St. Savior's Hospital, 1917

Sisters dedicate St. Savior’s Hospital in Portage, Wis. (now Divine Savior Healthcare)

May 17, 1917 – Before expanding their hospital care in Wisconsin, Salvatorian Sisters primarily worked at St. Mary’s in Columbus, Wis. and St. Mary’s in Wausau. In 1916, Mrs. Alois Zienert of Portage, Wis. fell ill and could not find suitable care in her city. At the time, the city of Portage was served by two physicians at two small hospitals. Faced with the options of traveling to Chicago or nearby Columbus for surgery, she chose the latter for its reputation and proximity. Both Mrs. Zienert and her husband were impressed by the care she received.
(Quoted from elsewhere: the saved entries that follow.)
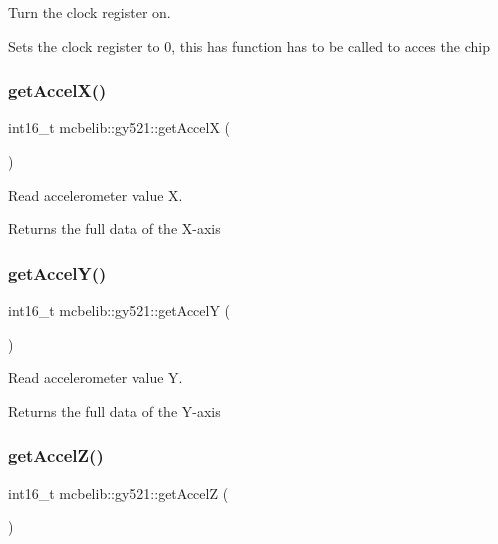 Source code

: Turn the clock register on. 

Sets the clock register to 0, this has function has to be called to acces the chip \mbox{\label{classmcbelib_1_1gy521_a65218b1467163b223d091ab309133b8c}} 
\subsubsection{\texorpdfstring{get\+Accel\+X()}{getAccelX()}}
{\footnotesize\ttfamily int16\+\_\+t mcbelib\+::gy521\+::get\+AccelX (\begin{DoxyParamCaption}{ }\end{DoxyParamCaption})}



Read accelerometer value X. 

Returns the full data of the X-\/axis \mbox{\label{classmcbelib_1_1gy521_a57711c636f4541aa442cac6fd9539666}} 
\subsubsection{\texorpdfstring{get\+Accel\+Y()}{getAccelY()}}
{\footnotesize\ttfamily int16\+\_\+t mcbelib\+::gy521\+::get\+AccelY (\begin{DoxyParamCaption}{ }\end{DoxyParamCaption})}



Read accelerometer value Y. 

Returns the full data of the Y-\/axis \mbox{\label{classmcbelib_1_1gy521_ad4b00d9882416e17a518b121c3f46b11}} 
\subsubsection{\texorpdfstring{get\+Accel\+Z()}{getAccelZ()}}
{\footnotesize\ttfamily int16\+\_\+t mcbelib\+::gy521\+::get\+AccelZ (\begin{DoxyParamCaption}{ }\end{DoxyParamCaption})}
With their friends and neighbors in mind, the Zienerts approached the Salvatorian Sisters at St. Mary’s and asked them to expand their care to Portage.

Although at first hesitant, the sisters eventually became very enthusiastic about opening a hospital in Portage. They build the hospital on donated land on the banks of the Wisconsin River and named it St. Savior’s Hospital. Over the next 11 years the hospital underwent three additions, including a chapel.

Zienert Mansion

Zienert Mansion

Through their years of friendship with the Zienerts, the sisters continually prayed that Mr. Zienert, a nonpracticing Catholic, would return to the Church. In 1922, Mr. and Mrs. Zienert died in an automobile accident. Mr. Zienert lived for two days after the crash, during which time he received the sacraments and expressed his trust in God. Zienert Mansion was left to the Salvatorian Sisters and converted into a home for elderly women known as St. Savior’s Annex.

In 1954, St. Savior’s Hospital became Divine Savior Hospital, and years later, renamed Divine Savior Healthcare. In 2017, Sisters of the Divine Savior celebrated 100 years of service and sponsorship.

Just a month before the sisters dedicated St. Savior’s Hospital, the U.S. declared war on Germany and began sending soldiers, doctor and nurses overseas. The war affected everyone. Anti-German sentiment was freely expressed in public and all German-born immigrants in the U.S. – including Salvatorians – had to register with the government. Salvatorians in America anxiously awaited news from Europe and much of what they heard was not good. By 1918, there was little peace – even in people’s hearts.

This 1918 entry in the sisters’ Chronicles from Wausau ends on a humorous note, but leaves no doubt that German-born immigrants were unsure of themselves as American citizens and living on edge at that time.

Since the Sisters were at supper, the doors had been conscientiously locked. But as a good house mother, Sister Concordia (Frank) went back to see if everything was in order. She then saw the case which the express man had brought. She picked up the box and on her way she heard rattling and got scared. She placed the box down and called for Sister Superior. What did Sister Superior find? On the porch near the door stood Sister Concordia with open eyes white from scare, with her mouth wide open, her body bent over the little box at her feet. Upon questioning, she put her finger on the little box and pressed out the words: ‘A bomb!’ Sister Superior came to the box and heard a very strange noise. She tore the box open and instead of the ‘dreaded bomb,’ she found the meal for the next day – fish on ice for Friday’s dinner.

The funniest thing was that the next morning, the story about the ‘bomb’ was in all the newspapers. Sister Concordia had to take a lot of teasing!